ABOUT THIS TASK — Please write out the data below once more, exactly as it stands.

[RECORD EXCERPTS]

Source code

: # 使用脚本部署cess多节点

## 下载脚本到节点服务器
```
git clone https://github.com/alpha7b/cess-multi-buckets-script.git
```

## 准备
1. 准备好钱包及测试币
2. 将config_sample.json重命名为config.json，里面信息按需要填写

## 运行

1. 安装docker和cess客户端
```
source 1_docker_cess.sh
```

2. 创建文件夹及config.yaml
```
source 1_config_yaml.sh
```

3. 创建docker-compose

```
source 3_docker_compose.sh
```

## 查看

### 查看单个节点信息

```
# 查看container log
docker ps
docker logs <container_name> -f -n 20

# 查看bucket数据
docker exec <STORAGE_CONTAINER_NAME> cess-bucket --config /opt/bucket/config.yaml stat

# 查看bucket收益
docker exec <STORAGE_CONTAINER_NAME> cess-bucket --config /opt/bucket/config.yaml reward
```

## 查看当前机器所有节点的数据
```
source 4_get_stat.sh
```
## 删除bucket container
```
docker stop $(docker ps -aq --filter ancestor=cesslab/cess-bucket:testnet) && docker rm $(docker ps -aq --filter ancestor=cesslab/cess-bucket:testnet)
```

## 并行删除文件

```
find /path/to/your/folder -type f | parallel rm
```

[/RECORD EXCERPTS]

SOLUTION FOR THIS EXERCISE —
Source code

: # 使用脚本部署cess多节点

## 下载脚本到节点服务器
```
git clone https://github.com/alpha7b/cess-multi-buckets-script.git
```

## 准备
1. 准备好钱包及测试币
2. 将config_sample.json重命名为config.json，里面信息按需要填写

## 运行

1. 安装docker和cess客户端
```
source 1_docker_cess.sh
```

2. 创建文件夹及config.yaml
```
source 1_config_yaml.sh
```

3. 创建docker-compose

```
source 3_docker_compose.sh
```

## 查看

### 查看单个节点信息

```
# 查看container log
docker ps
docker logs <container_name> -f -n 20

# 查看bucket数据
docker exec <STORAGE_CONTAINER_NAME> cess-bucket --config /opt/bucket/config.yaml stat

# 查看bucket收益
docker exec <STORAGE_CONTAINER_NAME> cess-bucket --config /opt/bucket/config.yaml reward
```

## 查看当前机器所有节点的数据
```
source 4_get_stat.sh
```
## 删除bucket container
```
docker stop $(docker ps -aq --filter ancestor=cesslab/cess-bucket:testnet) && docker rm $(docker ps -aq --filter ancestor=cesslab/cess-bucket:testnet)
```

## 并行删除文件

```
find /path/to/your/folder -type f | parallel rm
```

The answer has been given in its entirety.